Ethereum ERC20 Tokens Explained

Over the past 6 months, Initial Coin Offerings (ICOs) on the Ethereum blockchain have exploded, with $800 million raised in 2017 so far. This follows the dramatic rise in the value of Ether from $10 last July to a high of $395 last June (it has since fallen to approximately $220).

It’s impossible to say precisely what has driven up the value of Ether, but likely it is a combination of the Ethereum Enterprise Alliance adding big name members from diverse industries, such as Microsoft, MasterCard, J.P. Morgan, and the Indian government, as well as excitement from ICOs.

One critical innovation in the creation of Ethereum-based tokens is the ERC20 protocol standard.

Similar to how the HTTP protocol defined the internet, ERC20 is a protocol that defines a set of commands that a token should implement. ERC20 is not a technology, software, or piece of code. It is a technical specification. If a token implements the spec, it is an ERC20 token.

The ERC20 protocol standard contains basic functions that any useful token should implement to enable trading. These include transferring tokens, inquiring the balance of tokens at a certain address, and the total supply of tokens.

Before ERC20, every ICO token (implemented as an Ethereum “smart contract”) re-invented the wheel by implementing their own versions of these basic functions. They would have their own function for transferring tokens, with its own unique name and perhaps different arguments. If a developer wanted to enable trading between Token A and Token B, he or she would need to study the intricacies of each contract to allow the trade. If there were tokens A through Z, and each token implemented transferring tokens differently, then to implement a basic token exchange that could handle every token contract would require an exponential amount of complexity.

ERC20 compliant tokens all have the same functions, with the same names, that take the same arguments. You can create a token exchange system that allows you to quickly add new tokens to your platform the moment they are released, as long as they follow the ERC20 standard. No matter how many different tokens there are, the same system can support trading between Token A and B, A and C, A and Z, Z and M, etc.

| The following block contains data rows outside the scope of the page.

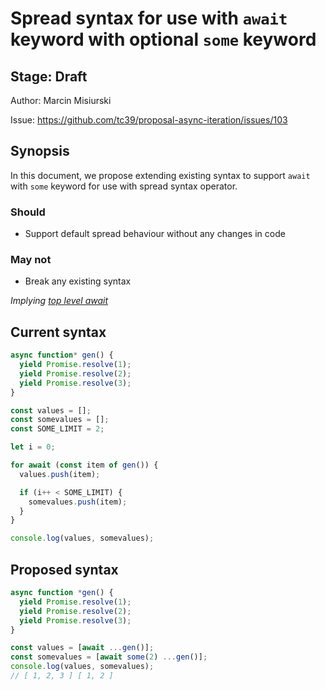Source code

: Spread syntax for use with `await` keyword with optional `some` keyword
===

Stage: Draft
---

Author: Marcin Misiurski

Issue: https://github.com/tc39/proposal-async-iteration/issues/103

Synopsis
---

In this document, we propose extending existing syntax to support `await` with `some` keyword for use with spread syntax operator.

### Should
* Support default spread behaviour without any changes in code

### May not
* Break any existing syntax

*Implying [top level await](https://github.com/tc39/proposal-top-level-await)*

Current syntax
---
```js
async function* gen() {
  yield Promise.resolve(1);
  yield Promise.resolve(2);
  yield Promise.resolve(3);
}

const values = [];
const somevalues = [];
const SOME_LIMIT = 2;

let i = 0;

for await (const item of gen()) {
  values.push(item);

  if (i++ < SOME_LIMIT) {
    somevalues.push(item);
  }
}

console.log(values, somevalues);
```

Proposed syntax
---
```js
async function *gen() {
  yield Promise.resolve(1);
  yield Promise.resolve(2);
  yield Promise.resolve(3);
}

const values = [await ...gen()];
const somevalues = [await some(2) ...gen()];
console.log(values, somevalues);
// [ 1, 2, 3 ] [ 1, 2 ]
```

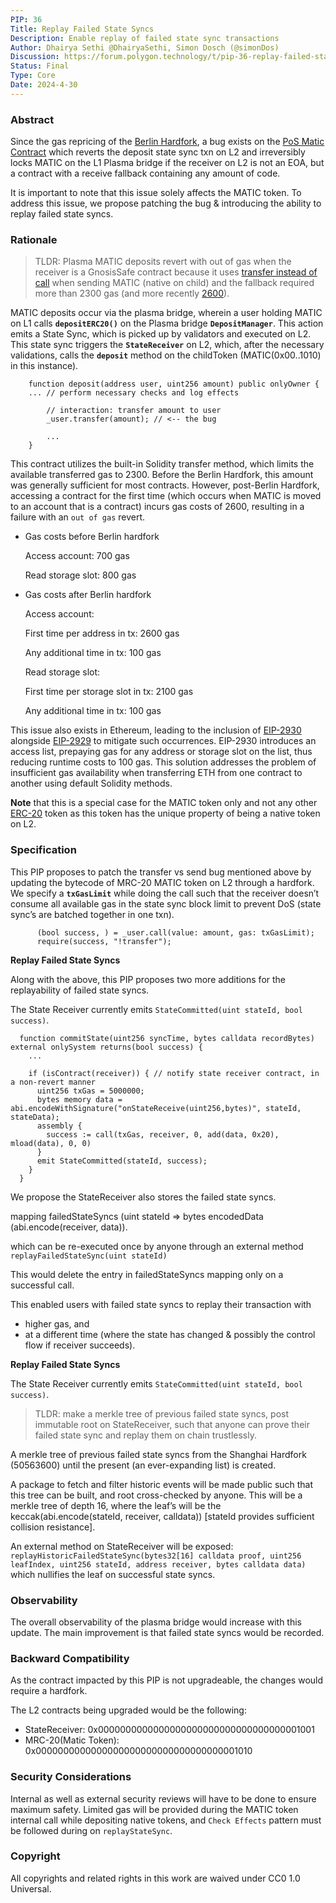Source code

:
 ```yaml
---
PIP: 36
Title: Replay Failed State Syncs
Description: Enable replay of failed state sync transactions
Author: Dhairya Sethi @DhairyaSethi, Simon Dosch (@simonDos)
Discussion: https://forum.polygon.technology/t/pip-36-replay-failed-state-syncs/13864
Status: Final
Type: Core
Date: 2024-4-30 
---
```


### Abstract

Since the gas repricing of the [Berlin Hardfork](https://github.com/ethereum/EIPs/blob/master/EIPS/eip-2070.md), a bug exists on the [PoS Matic Contract](https://github.com/maticnetwork/contracts/blob/main/contracts/child/MRC20.sol#L44) which reverts the deposit state sync txn on L2 and irreversibly locks MATIC on the L1 Plasma bridge if the receiver on L2 is not an EOA, but a contract with a receive fallback containing any amount of code.

It is important to note that this issue solely affects the MATIC token. To address this issue, we propose patching the bug & introducing the ability to replay failed state syncs.

### Rationale

> TLDR: Plasma MATIC deposits revert with out of gas when the receiver is a GnosisSafe contract because it uses [transfer instead of call](https://github.com/maticnetwork/contracts/blob/main/contracts/child/MRC20.sol#L44) when sending MATIC (native on child) and the fallback required more than 2300 gas (and more recently [2600](https://help.safe.global/en/articles/40813-why-can-t-i-transfer-eth-from-a-contract-into-a-safe)).

MATIC deposits occur via the plasma bridge, wherein a user holding MATIC on L1 calls **`depositERC20()`** on the Plasma bridge **`DepositManager`**. This action emits a State Sync, which is picked up by validators and executed on L2. This state sync triggers the **`StateReceiver`** on L2, which, after the necessary validations, calls the **`deposit`** method on the childToken (MATIC(0x00..1010) in this instance).

```solidity
    function deposit(address user, uint256 amount) public onlyOwner {
	... // perform necessary checks and log effects

        // interaction: transfer amount to user
        _user.transfer(amount); // <-- the bug

		...
    }
```

This contract utilizes the built-in Solidity transfer method, which limits the available transferred gas to 2300. Before the Berlin Hardfork, this amount was generally sufficient for most contracts. However, post-Berlin Hardfork, accessing a contract for the first time (which occurs when MATIC is moved to an account that is a contract) incurs gas costs of 2600, resulting in a failure with an `out of gas` revert.

- Gas costs before Berlin hardfork

  Access account: 700 gas

  Read storage slot: 800 gas

- Gas costs after Berlin hardfork

  Access account:

  First time per address in tx: 2600 gas

  Any additional time in tx: 100 gas

  Read storage slot:

  First time per storage slot in tx: 2100 gas

  Any additional time in tx: 100 gas

This issue also exists in Ethereum, leading to the inclusion of [EIP-2930](https://github.com/ethereum/ercs/blob/master/ERCS/erc-2390.md) alongside [EIP-2929](https://github.com/ethereum/EIPs/blob/master/EIPS/eip-2929.md) to mitigate such occurrences. EIP-2930 introduces an access list, prepaying gas for any address or storage slot on the list, thus reducing runtime costs to 100 gas. This solution addresses the problem of insufficient gas availability when transferring ETH from one contract to another using default Solidity methods.

**Note** that this is a special case for the MATIC token only and not any other [ERC-20](https://github.com/ethereum/ercs/blob/master/ERCS/erc-20.md) token as this token has the unique property of being a native token on L2.

### Specification

This PIP proposes to patch the transfer vs send bug mentioned above by updating the bytecode of MRC-20 MATIC token on L2 through a hardfork. We specify a **`txGasLimit`** while doing the call such that the receiver doesn’t consume all available gas in the state sync block limit to prevent DoS (state sync’s are batched together in one txn).

```solidity
      (bool success, ) = _user.call(value: amount, gas: txGasLimit);
      require(success, "!transfer");
```

**Replay Failed State Syncs**

Along with the above, this PIP proposes two more additions for the replayability of failed state syncs.

The State Receiver currently emits `StateCommitted(uint stateId, bool success)`.

```solidity
  function commitState(uint256 syncTime, bytes calldata recordBytes) external onlySystem returns(bool success) {
    ...

    if (isContract(receiver)) { // notify state receiver contract, in a non-revert manner
      uint256 txGas = 5000000;
      bytes memory data = abi.encodeWithSignature("onStateReceive(uint256,bytes)", stateId, stateData);
      assembly {
        success := call(txGas, receiver, 0, add(data, 0x20), mload(data), 0, 0)
      }
      emit StateCommitted(stateId, success);
    }
  }

```

We propose the StateReceiver also stores the failed state syncs.

mapping failedStateSyncs (uint stateId ⇒ bytes encodedData (abi.encode(receiver, data)).

which can be re-executed once by anyone through an external method `replayFailedStateSync(uint stateId)`

This would delete the entry in failedStateSyncs mapping only on a successful call.

This enabled users with failed state syncs to replay their transaction with

- higher gas, and
- at a different time (where the state has changed & possibly the control flow if receiver succeeds).

**Replay Failed State Syncs**

The State Receiver currently emits `StateCommitted(uint stateId, bool success)`.

> TLDR: make a merkle tree of previous failed state syncs, post immutable root on StateReceiver, such that anyone can prove their failed state sync and replay them on chain trustlessly.

A merkle tree of previous failed state syncs from the Shanghai Hardfork (50563600) until the present (an ever-expanding list) is created.

A package to fetch and filter historic events will be made public such that this tree can be built, and root cross-checked by anyone. This will be a merkle tree of depth 16, where the leaf’s will be the keccak(abi.encode(stateId, receiver, calldata)) \[stateId provides sufficient collision resistance].

An external method on StateReceiver will be exposed: `replayHistoricFailedStateSync(bytes32[16] calldata proof, uint256 leafIndex, uint256 stateId, address receiver, bytes calldata data)` which nullifies the leaf on successful state syncs.

### Observability

The overall observability of the plasma bridge would increase with this update.
The main improvement is that failed state syncs would be recorded.

### Backward Compatibility

As the contract impacted by this PIP is not upgradeable, the changes would require a hardfork.

The L2 contracts being upgraded would be the following:

- StateReceiver: 0x0000000000000000000000000000000000001001
- MRC-20(Matic Token): 0x0000000000000000000000000000000000001010

### Security Considerations

Internal as well as external security reviews will have to be done to ensure maximum safety. Limited gas will be provided during the MATIC token internal call while depositing native tokens, and `Check Effects` pattern must be followed during on `replayStateSync`.

### Copyright

All copyrights and related rights in this work are waived under CC0 1.0 Universal.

The end result is less risk, more uniformity, reduced complexity, and enhanced liquidity of tokens. A successful ICO can have their ERC20 tokens trading on exchanges without any communication between themselves and the exchange developers. ERC20 has encouraged a positive feedback loop, as token purchasers can be more certain that they can trade new ICO tokens, leading them to purchase more ICO tokens, causing more ICO’s to be created, and ultimately more innovation and value in the Ethereum blockchain.